WORK TASK >>
Pictures excluded, reproduce exactly the lines below from the one with "### Версия 0.3" through the one with "7. Reports: The", both included.

SUPPLIED INFORMATION >>
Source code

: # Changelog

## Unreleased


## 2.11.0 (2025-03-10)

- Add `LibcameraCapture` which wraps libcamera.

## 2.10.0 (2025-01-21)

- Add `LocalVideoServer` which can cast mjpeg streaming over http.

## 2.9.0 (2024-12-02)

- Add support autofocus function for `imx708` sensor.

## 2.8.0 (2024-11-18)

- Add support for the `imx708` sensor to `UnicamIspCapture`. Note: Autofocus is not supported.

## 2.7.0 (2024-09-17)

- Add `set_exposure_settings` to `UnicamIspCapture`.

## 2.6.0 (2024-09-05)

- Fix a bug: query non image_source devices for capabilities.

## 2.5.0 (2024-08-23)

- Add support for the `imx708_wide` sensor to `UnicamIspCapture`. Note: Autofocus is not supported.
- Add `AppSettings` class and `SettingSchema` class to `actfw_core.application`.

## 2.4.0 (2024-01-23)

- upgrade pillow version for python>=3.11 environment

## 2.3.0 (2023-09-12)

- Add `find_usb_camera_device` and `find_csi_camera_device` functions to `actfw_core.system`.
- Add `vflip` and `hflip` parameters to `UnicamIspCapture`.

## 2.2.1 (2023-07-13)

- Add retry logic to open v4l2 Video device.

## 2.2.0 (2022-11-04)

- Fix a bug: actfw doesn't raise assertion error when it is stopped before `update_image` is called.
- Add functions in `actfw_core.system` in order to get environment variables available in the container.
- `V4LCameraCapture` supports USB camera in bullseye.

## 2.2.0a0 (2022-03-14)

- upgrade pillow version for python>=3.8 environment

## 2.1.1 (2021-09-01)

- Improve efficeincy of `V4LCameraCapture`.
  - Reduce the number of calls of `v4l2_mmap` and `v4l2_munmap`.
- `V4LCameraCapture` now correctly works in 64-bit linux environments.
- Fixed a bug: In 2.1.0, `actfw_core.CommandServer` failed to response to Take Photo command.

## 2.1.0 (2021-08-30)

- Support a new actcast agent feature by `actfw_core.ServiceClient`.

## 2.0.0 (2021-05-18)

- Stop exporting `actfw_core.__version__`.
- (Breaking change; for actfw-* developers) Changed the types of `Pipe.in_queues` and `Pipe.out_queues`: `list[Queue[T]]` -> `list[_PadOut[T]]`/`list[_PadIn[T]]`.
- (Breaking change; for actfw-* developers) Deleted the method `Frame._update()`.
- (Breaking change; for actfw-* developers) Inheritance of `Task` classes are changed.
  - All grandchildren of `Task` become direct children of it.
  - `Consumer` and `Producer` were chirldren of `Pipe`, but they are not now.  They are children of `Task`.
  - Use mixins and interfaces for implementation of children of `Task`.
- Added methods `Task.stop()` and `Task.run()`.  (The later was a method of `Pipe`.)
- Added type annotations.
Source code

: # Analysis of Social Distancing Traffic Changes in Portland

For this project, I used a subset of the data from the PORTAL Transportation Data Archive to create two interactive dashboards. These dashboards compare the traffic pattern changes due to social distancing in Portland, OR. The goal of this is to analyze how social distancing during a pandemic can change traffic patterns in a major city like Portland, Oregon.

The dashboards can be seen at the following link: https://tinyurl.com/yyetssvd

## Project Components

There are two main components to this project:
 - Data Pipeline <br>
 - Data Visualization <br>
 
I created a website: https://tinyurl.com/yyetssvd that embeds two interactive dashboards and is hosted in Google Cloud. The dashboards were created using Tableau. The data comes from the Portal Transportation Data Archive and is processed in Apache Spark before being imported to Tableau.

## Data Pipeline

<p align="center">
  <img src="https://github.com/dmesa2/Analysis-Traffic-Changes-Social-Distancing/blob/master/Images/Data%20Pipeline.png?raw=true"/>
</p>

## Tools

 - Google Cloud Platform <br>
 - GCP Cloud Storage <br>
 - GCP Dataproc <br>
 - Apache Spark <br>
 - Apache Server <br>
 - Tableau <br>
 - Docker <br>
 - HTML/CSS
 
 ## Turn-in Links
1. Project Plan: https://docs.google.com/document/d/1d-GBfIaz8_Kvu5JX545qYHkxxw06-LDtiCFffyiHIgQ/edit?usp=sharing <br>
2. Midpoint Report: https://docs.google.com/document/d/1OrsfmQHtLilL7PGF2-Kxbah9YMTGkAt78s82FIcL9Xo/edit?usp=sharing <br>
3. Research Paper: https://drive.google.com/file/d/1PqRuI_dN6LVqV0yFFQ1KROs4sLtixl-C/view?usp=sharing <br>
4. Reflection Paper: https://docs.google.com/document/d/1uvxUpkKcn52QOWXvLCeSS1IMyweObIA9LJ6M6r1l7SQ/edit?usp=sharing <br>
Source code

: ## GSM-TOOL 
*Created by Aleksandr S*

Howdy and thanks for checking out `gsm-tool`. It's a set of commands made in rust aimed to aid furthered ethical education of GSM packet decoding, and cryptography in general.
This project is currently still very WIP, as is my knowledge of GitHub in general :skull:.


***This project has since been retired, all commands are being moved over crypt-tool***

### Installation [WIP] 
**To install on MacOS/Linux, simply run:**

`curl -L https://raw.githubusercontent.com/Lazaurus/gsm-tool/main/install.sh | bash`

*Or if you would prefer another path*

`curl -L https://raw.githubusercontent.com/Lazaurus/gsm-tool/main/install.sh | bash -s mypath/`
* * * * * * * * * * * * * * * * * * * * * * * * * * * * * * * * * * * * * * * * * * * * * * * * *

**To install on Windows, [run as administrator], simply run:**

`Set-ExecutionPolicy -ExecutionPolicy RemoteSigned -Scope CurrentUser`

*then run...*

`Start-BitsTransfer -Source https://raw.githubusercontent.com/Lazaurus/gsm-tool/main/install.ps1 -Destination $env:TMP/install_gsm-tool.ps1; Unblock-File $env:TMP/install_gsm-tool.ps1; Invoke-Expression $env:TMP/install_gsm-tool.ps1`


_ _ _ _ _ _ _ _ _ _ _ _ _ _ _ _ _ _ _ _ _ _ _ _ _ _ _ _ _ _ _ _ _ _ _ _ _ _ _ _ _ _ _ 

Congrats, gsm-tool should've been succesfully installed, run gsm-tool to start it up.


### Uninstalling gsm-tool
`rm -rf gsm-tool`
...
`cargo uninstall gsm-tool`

...

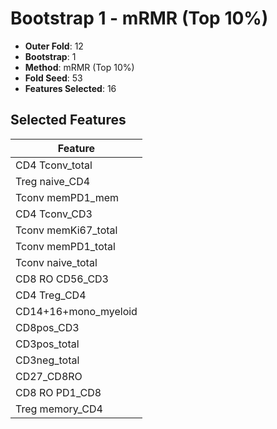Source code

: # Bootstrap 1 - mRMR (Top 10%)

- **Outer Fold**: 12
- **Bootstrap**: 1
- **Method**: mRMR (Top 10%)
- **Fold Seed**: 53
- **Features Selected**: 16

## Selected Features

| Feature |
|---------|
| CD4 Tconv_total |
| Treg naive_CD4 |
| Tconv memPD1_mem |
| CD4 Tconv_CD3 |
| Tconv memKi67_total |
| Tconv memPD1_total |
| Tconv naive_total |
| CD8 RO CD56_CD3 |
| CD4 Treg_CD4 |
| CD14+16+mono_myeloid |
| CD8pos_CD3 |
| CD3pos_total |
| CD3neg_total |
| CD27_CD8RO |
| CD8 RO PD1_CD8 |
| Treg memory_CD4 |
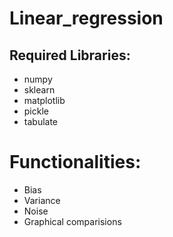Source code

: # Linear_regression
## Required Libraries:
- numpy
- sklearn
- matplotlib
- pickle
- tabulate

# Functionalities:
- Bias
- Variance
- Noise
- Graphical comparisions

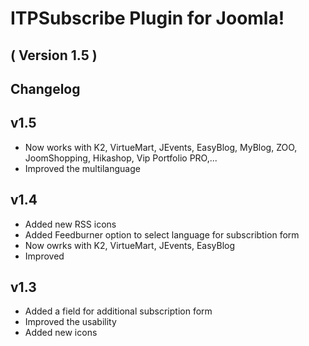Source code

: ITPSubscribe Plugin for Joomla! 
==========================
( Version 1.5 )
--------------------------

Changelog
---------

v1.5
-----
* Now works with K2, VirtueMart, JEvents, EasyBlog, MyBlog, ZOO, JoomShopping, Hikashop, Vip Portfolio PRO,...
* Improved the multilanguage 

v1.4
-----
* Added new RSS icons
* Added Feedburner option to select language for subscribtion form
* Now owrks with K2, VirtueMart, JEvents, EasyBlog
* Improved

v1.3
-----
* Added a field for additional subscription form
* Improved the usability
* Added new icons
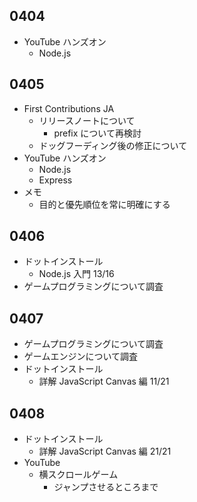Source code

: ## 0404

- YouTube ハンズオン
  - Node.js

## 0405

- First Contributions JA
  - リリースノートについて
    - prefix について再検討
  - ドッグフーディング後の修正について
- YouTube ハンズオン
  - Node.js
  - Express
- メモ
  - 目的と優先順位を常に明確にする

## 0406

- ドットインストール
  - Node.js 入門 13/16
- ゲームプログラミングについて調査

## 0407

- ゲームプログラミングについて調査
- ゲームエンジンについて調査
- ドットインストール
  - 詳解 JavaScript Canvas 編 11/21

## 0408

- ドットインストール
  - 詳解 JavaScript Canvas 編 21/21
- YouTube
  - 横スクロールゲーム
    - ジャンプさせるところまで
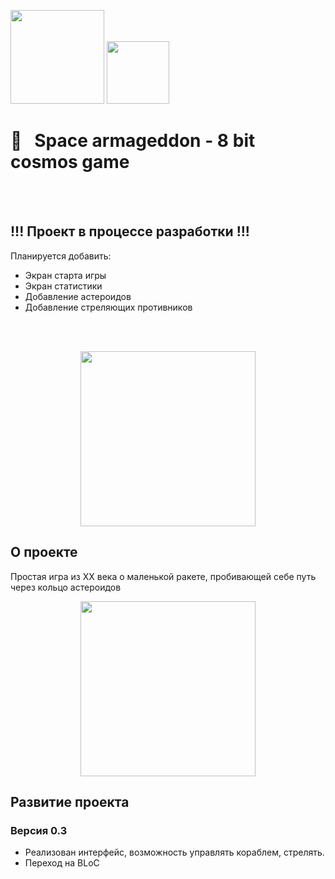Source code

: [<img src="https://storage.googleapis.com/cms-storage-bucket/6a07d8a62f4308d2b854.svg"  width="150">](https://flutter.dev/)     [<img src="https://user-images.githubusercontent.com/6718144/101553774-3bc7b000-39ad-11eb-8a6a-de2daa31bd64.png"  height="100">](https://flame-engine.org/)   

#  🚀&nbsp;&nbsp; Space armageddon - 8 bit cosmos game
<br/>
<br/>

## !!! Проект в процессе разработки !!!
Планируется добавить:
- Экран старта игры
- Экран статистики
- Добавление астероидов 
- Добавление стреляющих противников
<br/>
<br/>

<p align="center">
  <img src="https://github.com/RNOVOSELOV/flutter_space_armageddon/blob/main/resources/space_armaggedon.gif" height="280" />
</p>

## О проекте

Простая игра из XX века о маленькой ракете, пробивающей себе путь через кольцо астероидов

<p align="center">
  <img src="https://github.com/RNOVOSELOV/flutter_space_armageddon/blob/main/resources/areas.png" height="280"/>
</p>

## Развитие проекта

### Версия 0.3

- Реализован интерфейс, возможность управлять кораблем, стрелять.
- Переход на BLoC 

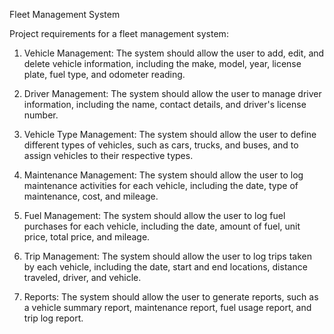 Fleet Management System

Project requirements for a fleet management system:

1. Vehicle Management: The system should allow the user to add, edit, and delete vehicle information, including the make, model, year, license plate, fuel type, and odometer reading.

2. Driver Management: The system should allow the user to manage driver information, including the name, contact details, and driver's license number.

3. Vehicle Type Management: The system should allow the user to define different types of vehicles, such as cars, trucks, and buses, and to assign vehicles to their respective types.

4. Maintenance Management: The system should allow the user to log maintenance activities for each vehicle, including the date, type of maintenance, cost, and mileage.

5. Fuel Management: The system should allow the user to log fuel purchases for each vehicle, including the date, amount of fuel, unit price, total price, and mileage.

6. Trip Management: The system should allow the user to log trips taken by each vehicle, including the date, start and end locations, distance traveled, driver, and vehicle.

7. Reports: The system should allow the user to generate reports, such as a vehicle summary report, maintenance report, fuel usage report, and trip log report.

THE COMPLETED TASK >>
### Версия 0.3

- Реализован интерфейс, возможность управлять кораблем, стрелять.
- Переход на BLoC 

 Fleet Management System

Project requirements for a fleet management system:

1. Vehicle Management: The system should allow the user to add, edit, and delete vehicle information, including the make, model, year, license plate, fuel type, and odometer reading.

2. Driver Management: The system should allow the user to manage driver information, including the name, contact details, and driver's license number.

3. Vehicle Type Management: The system should allow the user to define different types of vehicles, such as cars, trucks, and buses, and to assign vehicles to their respective types.

4. Maintenance Management: The system should allow the user to log maintenance activities for each vehicle, including the date, type of maintenance, cost, and mileage.

5. Fuel Management: The system should allow the user to log fuel purchases for each vehicle, including the date, amount of fuel, unit price, total price, and mileage.

6. Trip Management: The system should allow the user to log trips taken by each vehicle, including the date, start and end locations, distance traveled, driver, and vehicle.

7. Reports: The system should allow the user to generate reports, such as a vehicle summary report, maintenance report, fuel usage report, and trip log report.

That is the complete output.